(Saved data entries)
▽

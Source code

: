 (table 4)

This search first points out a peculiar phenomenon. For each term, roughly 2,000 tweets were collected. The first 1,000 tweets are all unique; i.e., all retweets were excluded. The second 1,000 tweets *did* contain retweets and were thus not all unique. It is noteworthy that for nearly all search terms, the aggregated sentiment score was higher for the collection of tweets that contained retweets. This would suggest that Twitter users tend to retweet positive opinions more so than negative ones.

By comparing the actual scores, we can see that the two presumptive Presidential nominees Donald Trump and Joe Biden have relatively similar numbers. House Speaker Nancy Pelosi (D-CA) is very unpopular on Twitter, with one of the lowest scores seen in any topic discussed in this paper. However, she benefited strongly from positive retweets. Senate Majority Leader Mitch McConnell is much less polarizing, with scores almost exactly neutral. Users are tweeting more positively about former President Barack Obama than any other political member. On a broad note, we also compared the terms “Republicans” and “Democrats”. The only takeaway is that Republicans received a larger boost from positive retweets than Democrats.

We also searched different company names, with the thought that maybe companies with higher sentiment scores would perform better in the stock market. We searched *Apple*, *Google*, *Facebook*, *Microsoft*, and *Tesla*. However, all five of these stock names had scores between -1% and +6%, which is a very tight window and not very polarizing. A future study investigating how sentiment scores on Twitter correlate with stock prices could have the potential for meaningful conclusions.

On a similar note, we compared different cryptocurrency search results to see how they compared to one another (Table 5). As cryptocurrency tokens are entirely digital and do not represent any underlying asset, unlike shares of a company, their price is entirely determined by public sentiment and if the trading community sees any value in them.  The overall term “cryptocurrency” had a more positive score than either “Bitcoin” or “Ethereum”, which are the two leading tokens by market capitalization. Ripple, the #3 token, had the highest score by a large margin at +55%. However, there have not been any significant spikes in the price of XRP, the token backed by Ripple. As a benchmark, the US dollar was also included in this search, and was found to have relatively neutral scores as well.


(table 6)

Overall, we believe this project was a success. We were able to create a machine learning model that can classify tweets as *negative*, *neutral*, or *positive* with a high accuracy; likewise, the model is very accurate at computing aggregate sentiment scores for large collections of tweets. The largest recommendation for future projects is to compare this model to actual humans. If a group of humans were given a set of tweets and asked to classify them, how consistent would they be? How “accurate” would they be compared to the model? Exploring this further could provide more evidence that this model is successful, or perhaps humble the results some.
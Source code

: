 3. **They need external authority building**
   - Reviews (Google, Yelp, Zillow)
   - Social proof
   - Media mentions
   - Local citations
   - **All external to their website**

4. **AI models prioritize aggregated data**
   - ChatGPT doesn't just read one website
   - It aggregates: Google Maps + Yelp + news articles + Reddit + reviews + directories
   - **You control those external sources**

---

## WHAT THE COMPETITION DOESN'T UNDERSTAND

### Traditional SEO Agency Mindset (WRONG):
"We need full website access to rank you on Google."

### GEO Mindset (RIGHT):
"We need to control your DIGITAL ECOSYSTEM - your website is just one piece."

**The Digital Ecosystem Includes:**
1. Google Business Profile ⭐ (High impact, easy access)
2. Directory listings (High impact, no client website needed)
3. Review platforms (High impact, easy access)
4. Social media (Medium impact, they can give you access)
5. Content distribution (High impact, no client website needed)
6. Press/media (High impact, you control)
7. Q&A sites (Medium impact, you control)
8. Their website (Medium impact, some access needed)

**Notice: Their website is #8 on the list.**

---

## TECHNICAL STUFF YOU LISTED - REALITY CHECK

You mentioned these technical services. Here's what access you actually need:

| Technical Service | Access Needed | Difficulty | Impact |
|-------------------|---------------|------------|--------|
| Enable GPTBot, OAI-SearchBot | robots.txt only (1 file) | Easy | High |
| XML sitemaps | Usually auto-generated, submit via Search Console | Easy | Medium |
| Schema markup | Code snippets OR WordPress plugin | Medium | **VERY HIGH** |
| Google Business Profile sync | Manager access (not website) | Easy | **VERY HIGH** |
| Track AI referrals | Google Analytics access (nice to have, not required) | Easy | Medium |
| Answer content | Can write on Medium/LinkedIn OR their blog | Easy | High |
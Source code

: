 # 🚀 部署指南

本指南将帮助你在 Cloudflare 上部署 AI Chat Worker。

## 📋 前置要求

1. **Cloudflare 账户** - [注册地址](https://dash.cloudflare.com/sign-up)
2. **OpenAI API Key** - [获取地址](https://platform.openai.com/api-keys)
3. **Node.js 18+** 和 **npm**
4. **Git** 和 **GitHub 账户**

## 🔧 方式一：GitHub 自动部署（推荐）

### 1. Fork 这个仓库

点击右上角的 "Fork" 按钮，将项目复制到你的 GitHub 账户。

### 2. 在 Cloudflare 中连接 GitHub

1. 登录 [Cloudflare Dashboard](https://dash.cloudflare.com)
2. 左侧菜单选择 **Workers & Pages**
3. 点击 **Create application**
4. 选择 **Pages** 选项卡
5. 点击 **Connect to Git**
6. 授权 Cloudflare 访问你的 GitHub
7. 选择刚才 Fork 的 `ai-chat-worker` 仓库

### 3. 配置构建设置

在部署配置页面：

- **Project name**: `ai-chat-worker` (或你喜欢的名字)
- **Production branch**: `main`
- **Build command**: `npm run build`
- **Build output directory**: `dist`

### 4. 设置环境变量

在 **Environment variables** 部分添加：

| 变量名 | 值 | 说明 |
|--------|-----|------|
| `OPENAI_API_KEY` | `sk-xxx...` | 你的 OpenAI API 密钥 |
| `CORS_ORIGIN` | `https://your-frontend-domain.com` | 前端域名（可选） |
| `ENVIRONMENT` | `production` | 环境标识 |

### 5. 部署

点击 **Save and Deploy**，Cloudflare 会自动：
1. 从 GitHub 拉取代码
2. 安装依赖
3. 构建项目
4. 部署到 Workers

△

Directions –
Reproduce every line above that contains the string "control".

Task answer –
   - **You control those external sources**
"We need to control your DIGITAL ECOSYSTEM - your website is just one piece."
6. Press/media (High impact, you control)
7. Q&A sites (Medium impact, you control)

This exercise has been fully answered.